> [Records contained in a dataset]
------------------------------------------------

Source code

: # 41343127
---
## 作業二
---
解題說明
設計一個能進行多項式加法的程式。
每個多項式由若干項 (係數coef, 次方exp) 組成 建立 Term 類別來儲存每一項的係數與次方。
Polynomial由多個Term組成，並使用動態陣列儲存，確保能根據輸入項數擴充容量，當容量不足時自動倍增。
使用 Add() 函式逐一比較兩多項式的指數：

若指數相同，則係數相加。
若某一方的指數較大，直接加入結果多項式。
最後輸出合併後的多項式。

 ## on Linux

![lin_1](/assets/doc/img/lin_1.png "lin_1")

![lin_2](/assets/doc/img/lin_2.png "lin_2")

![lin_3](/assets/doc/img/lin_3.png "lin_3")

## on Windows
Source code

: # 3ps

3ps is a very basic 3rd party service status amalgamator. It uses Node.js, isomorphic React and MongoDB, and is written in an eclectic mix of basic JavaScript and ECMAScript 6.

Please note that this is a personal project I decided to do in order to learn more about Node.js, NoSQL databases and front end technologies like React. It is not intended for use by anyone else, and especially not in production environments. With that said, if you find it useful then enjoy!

------------------------------------------------

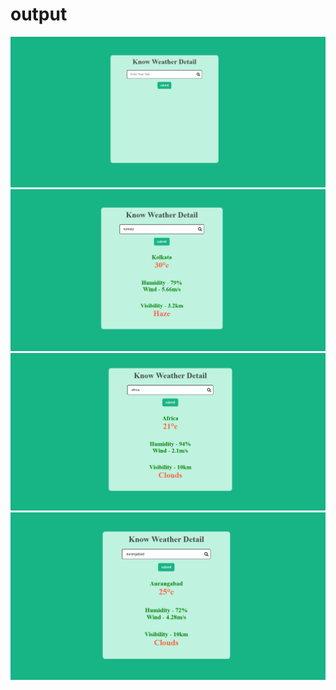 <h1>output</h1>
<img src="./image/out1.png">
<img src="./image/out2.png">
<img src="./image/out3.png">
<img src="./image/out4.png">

------------------------------------------------

> [Exercise details] Count every line of the data above that includes the word "image", then state the total and nothing more.

> [Answer to this task] 4